Für einen reibungslosen Ablauf der Verfahrensschritte werden Roh-, Zwischen- und Reinwasserbehälter vorgesehen.
Im Wasserwerk wird eine Hauptförderstufe mit mehreren Pumpensätzen vorgesehen. Jeder Pumpensatz saugt dabei aus dem Reinwasserbehälter an und fördert das Wasser zu den Übergabepunkten der Kommunen.
Zielpunkte der Reinwasserförderung sind:
— HB Kaserne (neu) – Stadt Tauberbischofsheim;
— Zentralbehälter Lauda-Königshofen – Stadt Lauda-Königshofen;
— HB Grünbachgruppe – ZV Grünbachgruppe.
Lediglich die Förderungen zur Gemeinde Werbach und Teilmengen für die Stadt Tauberbischofsheim erfolgen mit Vordruck vom Reinwasserbehälter des WW Taubertal über Pumpen im WW Impfinger Grund.
Zu vergebende Leistungen:
Gegenstand dieses Vergabeverfahrens sind die nachstehend beschriebenen Leistungen der Elektro-, Mess-, Steuer- und Regelungstechnik (EMSR-Technik):
Art und Umfang der EMSR-Technik:
— ca. 35 Schaltschränke 1250 A bis 250 A Sammelschienen;
— ca. 30 Antriebe mit FU 55 KW bis 5,5 KW;
— Kompressoranlage mit 9 Ventilinseln;
— ca. 1 300 m
— 10 Maste mit Leuchten;
— mobiles Notstromaggregat 630 KVA;
— 2 SPS Linien mit ca. 900 DE, 600 DA, 120 AE, 30 AA, Profibusanschaltung (mit Software);
— 3 unter SPSen (mit Software);
— 1 Visualisierungssystem mit 5 Panel PC mit Grund-, Protokoll- und Bilddarstellungssoftware;
— Objektschutz;
— Messtechnik für 4-straßige MF, 4-straßige Umkehrosmose, 3 Aktivkohlefilter, 2 Flachbettbelüfter, 4 Förderpumpensätze à 2 Pumpen, die Dosierstation (MF und RO);
— 2 Batterieanlagen.
Die Trinkwasseraufbereitungsanlage soll im Juni 2017 in Betrieb genommen werden.

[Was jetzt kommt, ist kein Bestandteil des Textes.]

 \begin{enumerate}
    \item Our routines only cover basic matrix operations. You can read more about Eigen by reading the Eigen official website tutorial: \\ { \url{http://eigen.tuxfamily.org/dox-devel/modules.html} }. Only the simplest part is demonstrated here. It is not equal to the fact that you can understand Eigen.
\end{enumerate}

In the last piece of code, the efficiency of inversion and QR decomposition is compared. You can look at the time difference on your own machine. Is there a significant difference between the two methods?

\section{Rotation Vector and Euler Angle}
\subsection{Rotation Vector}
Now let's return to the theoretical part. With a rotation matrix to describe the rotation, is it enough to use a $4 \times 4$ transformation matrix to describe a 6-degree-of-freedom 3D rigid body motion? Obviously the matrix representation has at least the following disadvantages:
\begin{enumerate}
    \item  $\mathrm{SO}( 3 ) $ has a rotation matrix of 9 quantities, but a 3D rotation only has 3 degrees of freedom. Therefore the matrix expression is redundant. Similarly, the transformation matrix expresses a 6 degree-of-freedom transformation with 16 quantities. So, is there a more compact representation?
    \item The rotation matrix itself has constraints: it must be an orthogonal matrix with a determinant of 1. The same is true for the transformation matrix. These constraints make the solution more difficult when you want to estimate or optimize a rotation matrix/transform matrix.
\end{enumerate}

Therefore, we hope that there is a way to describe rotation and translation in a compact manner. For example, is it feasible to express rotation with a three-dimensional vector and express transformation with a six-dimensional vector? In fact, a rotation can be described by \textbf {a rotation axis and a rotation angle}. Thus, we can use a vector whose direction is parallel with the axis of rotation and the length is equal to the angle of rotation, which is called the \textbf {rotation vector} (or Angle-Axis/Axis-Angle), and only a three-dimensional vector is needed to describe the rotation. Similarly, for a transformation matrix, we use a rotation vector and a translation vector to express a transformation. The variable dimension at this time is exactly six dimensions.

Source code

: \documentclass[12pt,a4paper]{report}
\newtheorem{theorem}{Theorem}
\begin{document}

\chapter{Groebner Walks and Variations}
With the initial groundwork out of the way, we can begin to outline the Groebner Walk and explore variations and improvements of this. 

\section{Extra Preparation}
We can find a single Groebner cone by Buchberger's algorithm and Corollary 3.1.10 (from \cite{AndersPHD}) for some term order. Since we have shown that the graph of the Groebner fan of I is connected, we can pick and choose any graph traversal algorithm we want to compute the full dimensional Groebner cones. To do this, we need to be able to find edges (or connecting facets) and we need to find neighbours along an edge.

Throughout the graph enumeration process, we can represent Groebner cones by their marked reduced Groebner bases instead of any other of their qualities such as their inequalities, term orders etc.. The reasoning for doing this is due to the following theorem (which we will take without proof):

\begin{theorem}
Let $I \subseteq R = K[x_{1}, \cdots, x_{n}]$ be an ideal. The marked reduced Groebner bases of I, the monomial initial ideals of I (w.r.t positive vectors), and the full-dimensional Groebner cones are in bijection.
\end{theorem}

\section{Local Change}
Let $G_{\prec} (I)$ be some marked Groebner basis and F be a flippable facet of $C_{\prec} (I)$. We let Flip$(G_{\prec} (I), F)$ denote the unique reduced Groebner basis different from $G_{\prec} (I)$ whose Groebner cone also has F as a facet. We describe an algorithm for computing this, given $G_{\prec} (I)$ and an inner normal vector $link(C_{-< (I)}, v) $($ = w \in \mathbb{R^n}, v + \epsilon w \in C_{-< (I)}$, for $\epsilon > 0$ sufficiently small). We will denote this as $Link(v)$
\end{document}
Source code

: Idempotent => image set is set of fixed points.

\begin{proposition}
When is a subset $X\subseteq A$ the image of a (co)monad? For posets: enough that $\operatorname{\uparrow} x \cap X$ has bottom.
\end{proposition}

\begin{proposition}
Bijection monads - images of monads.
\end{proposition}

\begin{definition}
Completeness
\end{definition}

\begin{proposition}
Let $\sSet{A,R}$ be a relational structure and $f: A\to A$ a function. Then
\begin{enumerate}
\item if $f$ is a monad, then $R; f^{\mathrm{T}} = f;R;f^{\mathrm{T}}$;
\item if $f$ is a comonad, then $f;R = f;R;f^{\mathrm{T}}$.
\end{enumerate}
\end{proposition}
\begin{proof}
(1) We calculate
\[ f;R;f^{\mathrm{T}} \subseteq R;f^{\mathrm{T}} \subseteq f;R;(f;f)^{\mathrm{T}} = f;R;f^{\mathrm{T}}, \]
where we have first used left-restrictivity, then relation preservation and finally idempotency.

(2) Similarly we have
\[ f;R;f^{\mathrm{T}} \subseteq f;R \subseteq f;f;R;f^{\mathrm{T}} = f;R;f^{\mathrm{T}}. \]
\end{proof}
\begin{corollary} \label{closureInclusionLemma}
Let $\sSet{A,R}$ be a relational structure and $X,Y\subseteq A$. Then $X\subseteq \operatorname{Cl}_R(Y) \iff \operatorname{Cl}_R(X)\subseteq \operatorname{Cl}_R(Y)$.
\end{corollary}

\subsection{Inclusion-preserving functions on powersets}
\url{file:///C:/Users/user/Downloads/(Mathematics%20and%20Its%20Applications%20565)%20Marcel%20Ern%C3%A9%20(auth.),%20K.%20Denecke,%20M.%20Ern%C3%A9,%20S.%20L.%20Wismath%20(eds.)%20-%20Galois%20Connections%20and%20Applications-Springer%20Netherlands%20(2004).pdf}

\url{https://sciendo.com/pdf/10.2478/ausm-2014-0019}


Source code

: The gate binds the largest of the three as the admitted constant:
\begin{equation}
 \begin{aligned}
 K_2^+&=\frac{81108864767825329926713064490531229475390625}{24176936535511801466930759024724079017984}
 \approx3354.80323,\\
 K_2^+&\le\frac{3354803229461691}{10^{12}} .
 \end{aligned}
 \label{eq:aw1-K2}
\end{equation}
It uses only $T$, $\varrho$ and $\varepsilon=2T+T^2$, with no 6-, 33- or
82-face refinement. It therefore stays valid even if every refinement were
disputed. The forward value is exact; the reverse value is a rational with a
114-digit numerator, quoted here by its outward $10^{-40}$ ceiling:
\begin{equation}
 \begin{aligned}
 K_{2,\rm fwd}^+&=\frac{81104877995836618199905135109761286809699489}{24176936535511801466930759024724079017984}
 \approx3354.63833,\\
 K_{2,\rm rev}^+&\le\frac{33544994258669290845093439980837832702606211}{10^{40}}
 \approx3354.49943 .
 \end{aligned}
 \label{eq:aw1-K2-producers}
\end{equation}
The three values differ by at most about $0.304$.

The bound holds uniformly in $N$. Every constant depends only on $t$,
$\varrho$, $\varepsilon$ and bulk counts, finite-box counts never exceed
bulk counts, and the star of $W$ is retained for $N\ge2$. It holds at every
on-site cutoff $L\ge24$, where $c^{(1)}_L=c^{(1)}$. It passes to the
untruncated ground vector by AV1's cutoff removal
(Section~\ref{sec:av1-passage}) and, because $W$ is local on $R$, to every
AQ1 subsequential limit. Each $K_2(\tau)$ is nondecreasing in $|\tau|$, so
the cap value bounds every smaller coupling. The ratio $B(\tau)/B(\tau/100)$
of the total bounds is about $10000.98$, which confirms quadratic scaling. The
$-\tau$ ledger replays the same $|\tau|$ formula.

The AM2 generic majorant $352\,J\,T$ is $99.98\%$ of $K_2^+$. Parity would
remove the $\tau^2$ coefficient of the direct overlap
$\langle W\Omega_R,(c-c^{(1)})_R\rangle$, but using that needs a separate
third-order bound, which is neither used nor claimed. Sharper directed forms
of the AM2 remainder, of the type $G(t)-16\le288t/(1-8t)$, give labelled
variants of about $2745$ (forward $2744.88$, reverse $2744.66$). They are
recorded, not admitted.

Dieser Zeitplan ist ambitioniert und setzt voraus, dass das Vergabeverfahren zur Vergabe der EMSR-Technik zügig durchgeführt wird. Es ist beabsichtigt, den im Rahmen dieses Vergabeverfahrens ausgewählten Bieter bzw. die ausgewählte Bietergemeinschaft am 5.7.2016 zu beauftragen. Aufgrund des engen Zeitplans erfolgt am 12.7.2016 die Baueinweisung. Mit der Werkstatt- und Montageplanung ist am 25.7.2016 zu beginnen. Der Montagebeginn auf der Baustelle muss bis spätestens 23.1.2017 erfolgen.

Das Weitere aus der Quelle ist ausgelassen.